» WORK TO COMPLETE
Word for word, print all of the lines below.

MATERIAL FOR THE TASK: Begin

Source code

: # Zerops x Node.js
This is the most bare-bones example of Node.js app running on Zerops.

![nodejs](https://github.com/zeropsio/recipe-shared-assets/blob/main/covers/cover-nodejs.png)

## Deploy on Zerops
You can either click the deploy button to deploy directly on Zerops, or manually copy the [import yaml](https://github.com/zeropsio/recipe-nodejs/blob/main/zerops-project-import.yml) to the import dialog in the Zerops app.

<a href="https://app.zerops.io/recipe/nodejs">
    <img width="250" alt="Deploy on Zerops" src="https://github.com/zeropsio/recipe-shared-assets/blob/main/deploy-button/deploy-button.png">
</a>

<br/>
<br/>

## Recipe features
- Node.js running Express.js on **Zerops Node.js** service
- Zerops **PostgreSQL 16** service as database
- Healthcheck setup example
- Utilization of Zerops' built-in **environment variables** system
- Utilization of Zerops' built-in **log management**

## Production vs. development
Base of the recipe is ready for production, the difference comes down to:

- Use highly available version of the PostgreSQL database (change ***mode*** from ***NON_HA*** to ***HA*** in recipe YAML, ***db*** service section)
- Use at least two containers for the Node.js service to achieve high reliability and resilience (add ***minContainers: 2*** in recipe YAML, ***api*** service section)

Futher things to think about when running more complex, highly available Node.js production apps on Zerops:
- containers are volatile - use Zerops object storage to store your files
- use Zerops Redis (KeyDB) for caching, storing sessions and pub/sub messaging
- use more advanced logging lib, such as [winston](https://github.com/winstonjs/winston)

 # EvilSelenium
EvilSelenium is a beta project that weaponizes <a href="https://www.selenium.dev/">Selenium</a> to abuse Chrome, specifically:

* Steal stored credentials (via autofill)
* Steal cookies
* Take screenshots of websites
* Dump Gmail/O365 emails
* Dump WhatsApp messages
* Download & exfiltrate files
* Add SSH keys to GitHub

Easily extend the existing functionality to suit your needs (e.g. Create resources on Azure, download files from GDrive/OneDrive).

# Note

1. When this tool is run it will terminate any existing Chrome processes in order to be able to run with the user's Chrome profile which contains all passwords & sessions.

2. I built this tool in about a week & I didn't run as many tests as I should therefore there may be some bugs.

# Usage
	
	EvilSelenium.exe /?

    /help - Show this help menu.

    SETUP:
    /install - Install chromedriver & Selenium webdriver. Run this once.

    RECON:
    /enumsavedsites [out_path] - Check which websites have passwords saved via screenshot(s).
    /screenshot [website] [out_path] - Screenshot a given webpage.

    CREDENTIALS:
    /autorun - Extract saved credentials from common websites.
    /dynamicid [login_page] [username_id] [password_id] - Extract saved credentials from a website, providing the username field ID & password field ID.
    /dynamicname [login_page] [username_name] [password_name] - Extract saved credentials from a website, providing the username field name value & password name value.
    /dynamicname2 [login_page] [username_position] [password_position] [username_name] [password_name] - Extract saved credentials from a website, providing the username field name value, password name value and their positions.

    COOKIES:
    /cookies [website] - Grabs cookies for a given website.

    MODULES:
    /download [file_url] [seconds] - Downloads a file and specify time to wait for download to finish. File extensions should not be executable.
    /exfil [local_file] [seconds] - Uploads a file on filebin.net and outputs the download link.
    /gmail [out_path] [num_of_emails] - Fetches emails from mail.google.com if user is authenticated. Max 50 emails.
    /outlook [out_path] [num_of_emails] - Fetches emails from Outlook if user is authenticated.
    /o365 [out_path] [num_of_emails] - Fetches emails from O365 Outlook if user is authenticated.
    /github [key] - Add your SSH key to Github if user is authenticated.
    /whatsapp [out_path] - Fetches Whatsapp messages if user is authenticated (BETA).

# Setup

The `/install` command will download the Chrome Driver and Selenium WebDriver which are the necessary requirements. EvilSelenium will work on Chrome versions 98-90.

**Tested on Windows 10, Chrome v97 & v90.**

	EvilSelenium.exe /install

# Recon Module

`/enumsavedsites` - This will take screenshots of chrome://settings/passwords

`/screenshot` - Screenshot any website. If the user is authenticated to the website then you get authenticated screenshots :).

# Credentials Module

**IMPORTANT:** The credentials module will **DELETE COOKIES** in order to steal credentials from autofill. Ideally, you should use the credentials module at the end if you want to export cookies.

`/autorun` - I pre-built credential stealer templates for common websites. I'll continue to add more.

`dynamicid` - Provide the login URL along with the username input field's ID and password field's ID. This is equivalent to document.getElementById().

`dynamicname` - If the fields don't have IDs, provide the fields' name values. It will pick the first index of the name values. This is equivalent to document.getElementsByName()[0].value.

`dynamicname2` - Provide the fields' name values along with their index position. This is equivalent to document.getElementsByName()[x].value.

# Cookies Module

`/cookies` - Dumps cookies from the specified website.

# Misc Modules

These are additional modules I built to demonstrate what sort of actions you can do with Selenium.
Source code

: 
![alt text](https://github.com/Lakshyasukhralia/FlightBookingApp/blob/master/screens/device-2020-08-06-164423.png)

MATERIAL FOR THE TASK: End

» TASK RESPONSE
Source code

: # Zerops x Node.js
This is the most bare-bones example of Node.js app running on Zerops.

![nodejs](https://github.com/zeropsio/recipe-shared-assets/blob/main/covers/cover-nodejs.png)

## Deploy on Zerops
You can either click the deploy button to deploy directly on Zerops, or manually copy the [import yaml](https://github.com/zeropsio/recipe-nodejs/blob/main/zerops-project-import.yml) to the import dialog in the Zerops app.

<a href="https://app.zerops.io/recipe/nodejs">
    <img width="250" alt="Deploy on Zerops" src="https://github.com/zeropsio/recipe-shared-assets/blob/main/deploy-button/deploy-button.png">
</a>

<br/>
<br/>

## Recipe features
- Node.js running Express.js on **Zerops Node.js** service
- Zerops **PostgreSQL 16** service as database
- Healthcheck setup example
- Utilization of Zerops' built-in **environment variables** system
- Utilization of Zerops' built-in **log management**

## Production vs. development
Base of the recipe is ready for production, the difference comes down to:

- Use highly available version of the PostgreSQL database (change ***mode*** from ***NON_HA*** to ***HA*** in recipe YAML, ***db*** service section)
- Use at least two containers for the Node.js service to achieve high reliability and resilience (add ***minContainers: 2*** in recipe YAML, ***api*** service section)

Futher things to think about when running more complex, highly available Node.js production apps on Zerops:
- containers are volatile - use Zerops object storage to store your files
- use Zerops Redis (KeyDB) for caching, storing sessions and pub/sub messaging
- use more advanced logging lib, such as [winston](https://github.com/winstonjs/winston)

 # EvilSelenium
EvilSelenium is a beta project that weaponizes <a href="https://www.selenium.dev/">Selenium</a> to abuse Chrome, specifically:

* Steal stored credentials (via autofill)
* Steal cookies
* Take screenshots of websites
* Dump Gmail/O365 emails
* Dump WhatsApp messages
* Download & exfiltrate files
* Add SSH keys to GitHub

Easily extend the existing functionality to suit your needs (e.g. Create resources on Azure, download files from GDrive/OneDrive).

# Note

1. When this tool is run it will terminate any existing Chrome processes in order to be able to run with the user's Chrome profile which contains all passwords & sessions.

2. I built this tool in about a week & I didn't run as many tests as I should therefore there may be some bugs.

# Usage
	
	EvilSelenium.exe /?

    /help - Show this help menu.

    SETUP:
    /install - Install chromedriver & Selenium webdriver. Run this once.

    RECON:
    /enumsavedsites [out_path] - Check which websites have passwords saved via screenshot(s).
    /screenshot [website] [out_path] - Screenshot a given webpage.

    CREDENTIALS:
    /autorun - Extract saved credentials from common websites.
    /dynamicid [login_page] [username_id] [password_id] - Extract saved credentials from a website, providing the username field ID & password field ID.
    /dynamicname [login_page] [username_name] [password_name] - Extract saved credentials from a website, providing the username field name value & password name value.
    /dynamicname2 [login_page] [username_position] [password_position] [username_name] [password_name] - Extract saved credentials from a website, providing the username field name value, password name value and their positions.

    COOKIES:
    /cookies [website] - Grabs cookies for a given website.

    MODULES:
    /download [file_url] [seconds] - Downloads a file and specify time to wait for download to finish. File extensions should not be executable.
    /exfil [local_file] [seconds] - Uploads a file on filebin.net and outputs the download link.
    /gmail [out_path] [num_of_emails] - Fetches emails from mail.google.com if user is authenticated. Max 50 emails.
    /outlook [out_path] [num_of_emails] - Fetches emails from Outlook if user is authenticated.
    /o365 [out_path] [num_of_emails] - Fetches emails from O365 Outlook if user is authenticated.
    /github [key] - Add your SSH key to Github if user is authenticated.
    /whatsapp [out_path] - Fetches Whatsapp messages if user is authenticated (BETA).

# Setup

The `/install` command will download the Chrome Driver and Selenium WebDriver which are the necessary requirements. EvilSelenium will work on Chrome versions 98-90.

**Tested on Windows 10, Chrome v97 & v90.**

	EvilSelenium.exe /install

# Recon Module

`/enumsavedsites` - This will take screenshots of chrome://settings/passwords

`/screenshot` - Screenshot any website. If the user is authenticated to the website then you get authenticated screenshots :).

# Credentials Module

**IMPORTANT:** The credentials module will **DELETE COOKIES** in order to steal credentials from autofill. Ideally, you should use the credentials module at the end if you want to export cookies.

`/autorun` - I pre-built credential stealer templates for common websites. I'll continue to add more.

`dynamicid` - Provide the login URL along with the username input field's ID and password field's ID. This is equivalent to document.getElementById().

`dynamicname` - If the fields don't have IDs, provide the fields' name values. It will pick the first index of the name values. This is equivalent to document.getElementsByName()[0].value.

`dynamicname2` - Provide the fields' name values along with their index position. This is equivalent to document.getElementsByName()[x].value.

# Cookies Module

`/cookies` - Dumps cookies from the specified website.

# Misc Modules

These are additional modules I built to demonstrate what sort of actions you can do with Selenium.
Source code

: 
![alt text](https://github.com/Lakshyasukhralia/FlightBookingApp/blob/master/screens/device-2020-08-06-164423.png)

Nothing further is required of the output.